** PROVIDED INFORMATION follows **

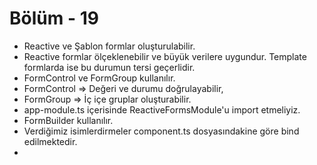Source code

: #   Bölüm - 19


*   Reactive ve Şablon formlar oluşturulabilir.
*   Reactive formlar ölçeklenebilir ve büyük verilere uygundur. Template formlarda ise bu durumun tersi geçerlidir.
*   FormControl ve FormGroup kullanılır.
*   FormControl => Değeri ve durumu doğrulayabilir,
*   FormGroup => İç içe gruplar oluşturabilir.
*   app-module.ts içerisinde ReactiveFormsModule'u import etmeliyiz.
*   FormBuilder kullanılır.
*   Verdiğimiz isimlerdirmeler component.ts dosyasındakine göre bind edilmektedir.
*   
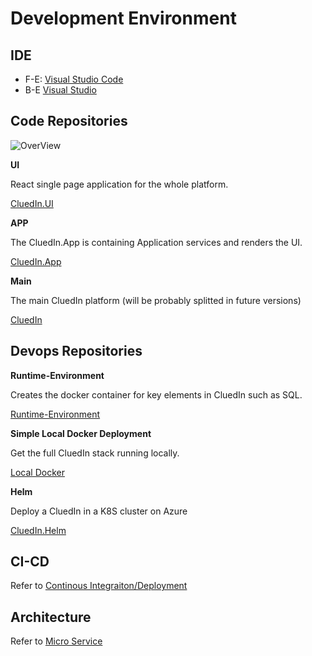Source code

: # Development Environment

## IDE

- F-E: [Visual Studio Code](https://code.visualstudio.com/)
- B-E [Visual Studio](https://visualstudio.microsoft.com/vs/community/)

## Code Repositories

![OverView](Micro-Service.png)

**UI**

React single page application for the whole platform.

[CluedIn.UI](https://github.com/CluedIn-io/CluedIn.Widget)

**APP**

The CluedIn.App is containing Application services and renders the UI.

[CluedIn.App](https://github.com/CluedIn-io/CluedIn.App)

**Main**

The main CluedIn platform (will be probably splitted in future versions)

[CluedIn](https://github.com/CluedIn-io/CluedIn)

## Devops Repositories

**Runtime-Environment**

Creates the docker container for key elements in CluedIn such as SQL.

[Runtime-Environment](https://github.com/CluedIn-io/Runtime-Environment)

**Simple Local Docker Deployment**

Get the full CluedIn stack running locally.

[Local Docker](https://github.com/CluedIn-io/Simple-Docker-Deployment)

**Helm**

Deploy a CluedIn in a K8S cluster on Azure

[CluedIn.Helm](https://github.com/CluedIn-io/CluedIn.Helm)

## CI-CD

Refer to [Continous Integraiton/Deployment](./CI.md)

## Architecture

Refer to [Micro Service](./micro.md)

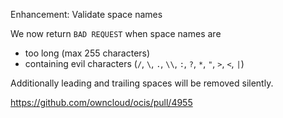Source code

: Enhancement: Validate space names

We now return `BAD REQUEST` when space names are
-  too long (max 255 characters)
-  containing evil characters (`/`, `\`, `.`, `\\`, `:`, `?`, `*`, `"`, `>`, `<`, `|`)

Additionally leading and trailing spaces will be removed silently.

https://github.com/owncloud/ocis/pull/4955
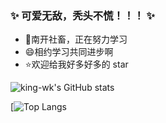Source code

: 
### ✨ 可爱无敌，秃头不慌！！！ ✨

- 🔭南开社畜，正在努力学习
- 😄相约学习共同进步啊
- ⭐欢迎给我好多好多的 star

![king-wk's GitHub stats](https://github-readme-stats.vercel.app/api?username=king-wk&show_icons=true&theme=radical)

[![Top Langs](https://github-readme-stats.vercel.app/api/top-langs/?/api/top-langs/?username=king-wk&layout=compact&theme=dracula)
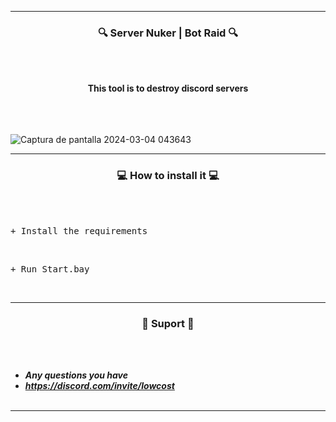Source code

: -----

### <p align="center">🔍 Server Nuker | Bot Raid 🔍</p>

<br><br>
<p align="center">
<strong>This tool is to destroy discord servers</strong>
<br>
<br>
<br><br>
</strong>

![Captura de pantalla 2024-03-04 043643](https://github.com/JimoNeverDies/RaidBot/assets/105875528/eb6293b5-13da-484e-9a1e-6b8a78fbdec2)


-----

### <p align="center">💻 How to install it 💻</p>

<br><br>
<pre>+ Install the requirements </pre>
<br>
<pre>+ Run Start.bay</pre>
<br>

-----

### <p align="center">🎫 Suport 🎫</p>

<br><br>
* ***Any questions you have***
* ***https://discord.com/invite/lowcost***
<br><br>

-----
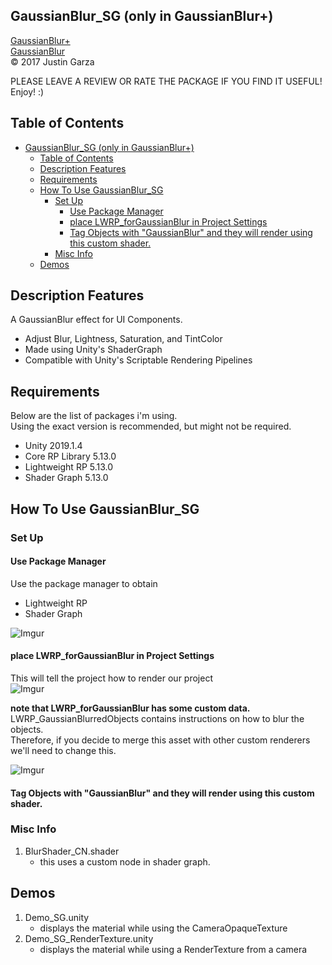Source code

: GaussianBlur_SG (only in GaussianBlur+)
-------------------------------------
[GaussianBlur+](http://u3d.as/1wQD)  
[GaussianBlur](http://u3d.as/yJk)  
© 2017 Justin Garza

PLEASE LEAVE A REVIEW OR RATE THE PACKAGE IF YOU FIND IT USEFUL!
Enjoy! :)

## Table of Contents

<!--TOC-->
* [GaussianBlur_SG (only in GaussianBlur+)](#gaussianblur_sg-(only-in-gaussianblur+))
	* [Table of Contents](#table-of-contents)
	* [Description Features](#description-features)
	* [Requirements](#requirements)
	* [How To Use GaussianBlur_SG](#how-to-use-gaussianblur_sg)
		* [Set Up](#set-up)
			* [Use Package Manager](#use-package-manager)
			* [place LWRP_forGaussianBlur in Project Settings](#place-lwrp_forgaussianblur-in-project-settings)
			* [Tag Objects with "GaussianBlur" and they will render using this custom shader.](#tag-objects-with-"gaussianblur"-and-they-will-render-using-this-custom-shader.)
		* [Misc Info](#misc-info)
	* [Demos](#demos)

<!--TOC-->

## Description Features

A GaussianBlur effect for UI Components.

* Adjust Blur, Lightness, Saturation, and TintColor 
* Made using Unity's ShaderGraph
* Compatible with Unity's Scriptable Rendering Pipelines 


## Requirements

Below are the list of packages i'm using.  
Using the exact version is recommended, but might not be required.

* Unity 2019.1.4
* Core RP Library 5.13.0
* Lightweight RP 5.13.0
* Shader Graph 5.13.0


## How To Use GaussianBlur_SG

### Set Up

#### Use Package Manager
Use the package manager to obtain 
* Lightweight RP
* Shader Graph

![Imgur](https://i.imgur.com/gJp0iWZm.png)

#### place LWRP_forGaussianBlur in Project Settings
This will tell the project how to render our project  
![Imgur](https://i.imgur.com/0V4h0xAm.png)

**note that LWRP_forGaussianBlur has some custom data.**
LWRP_GaussianBlurredObjects contains instructions on how to blur the objects.  
Therefore, if you decide to merge this asset with other custom renderers we'll need to change this.  

![Imgur](https://i.imgur.com/dRybf88m.png)

#### Tag Objects with "GaussianBlur" and they will render using this custom shader.


### Misc Info

1. BlurShader_CN.shader 
    * this uses a custom node in shader graph.

## Demos

1. Demo_SG.unity
    * displays the material while using the CameraOpaqueTexture
2. Demo_SG_RenderTexture.unity
   * displays the material while using a RenderTexture from a camera


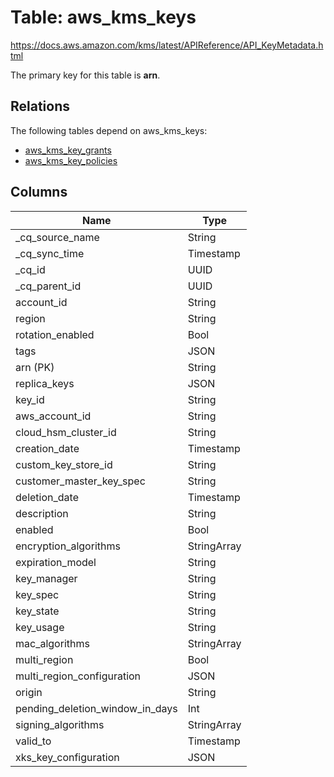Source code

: # Table: aws_kms_keys

https://docs.aws.amazon.com/kms/latest/APIReference/API_KeyMetadata.html

The primary key for this table is **arn**.

## Relations

The following tables depend on aws_kms_keys:
  - [aws_kms_key_grants](aws_kms_key_grants)
  - [aws_kms_key_policies](aws_kms_key_policies)

## Columns

| Name          | Type          |
| ------------- | ------------- |
|_cq_source_name|String|
|_cq_sync_time|Timestamp|
|_cq_id|UUID|
|_cq_parent_id|UUID|
|account_id|String|
|region|String|
|rotation_enabled|Bool|
|tags|JSON|
|arn (PK)|String|
|replica_keys|JSON|
|key_id|String|
|aws_account_id|String|
|cloud_hsm_cluster_id|String|
|creation_date|Timestamp|
|custom_key_store_id|String|
|customer_master_key_spec|String|
|deletion_date|Timestamp|
|description|String|
|enabled|Bool|
|encryption_algorithms|StringArray|
|expiration_model|String|
|key_manager|String|
|key_spec|String|
|key_state|String|
|key_usage|String|
|mac_algorithms|StringArray|
|multi_region|Bool|
|multi_region_configuration|JSON|
|origin|String|
|pending_deletion_window_in_days|Int|
|signing_algorithms|StringArray|
|valid_to|Timestamp|
|xks_key_configuration|JSON|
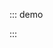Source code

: ::: demo

<template>
  <lay-panel><div style="padding: 30px;">面板</div></lay-panel>
</template>

<script>
import { ref } from 'vue'

export default {
  setup() {

    return {
    }
  }
}
</script>

:::
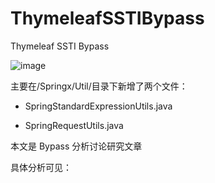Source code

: # ThymeleafSSTIBypass
 Thymeleaf SSTI Bypass
 
 
 ![image](https://user-images.githubusercontent.com/29268708/142712342-7052282e-db97-4e48-86ca-72a1ae78a61f.png)

主要在/Springx/Util/目录下新增了两个文件：

- SpringStandardExpressionUtils.java

- SpringRequestUtils.java

本文是 Bypass 分析讨论研究文章

具体分析可见：
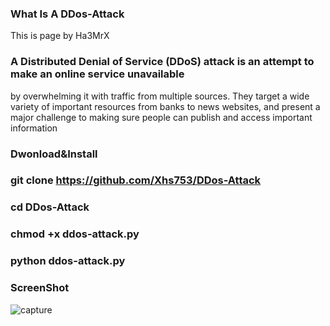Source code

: ### What Is A DDos-Attack
This is page by Ha3MrX


### A Distributed Denial of Service (DDoS) attack is an attempt to make an online service unavailable 
by overwhelming it with traffic from multiple sources. They target a wide variety of important resources
from banks to news websites, and present a major challenge to making sure people can publish and access important information

### Dwonload&Install

### git clone https://github.com/Xhs753/DDos-Attack

### cd DDos-Attack

### chmod +x ddos-attack.py

### python ddos-attack.py

### ScreenShot 

![capture](https://user-images.githubusercontent.com/33704360/38769260-91bfc362-3fb4-11e8-86c6-d5a3ca13c31a.PNG)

** End of PROVIDED INFORMATION **

ASSIGNED TASK
Find all lines holding the word "Deployment" in the records above and copy them.

FINISHED TASK
**Simple Local Docker Deployment**
[Local Docker](https://github.com/CluedIn-io/Simple-Docker-Deployment)
Refer to [Continous Integraiton/Deployment](./CI.md)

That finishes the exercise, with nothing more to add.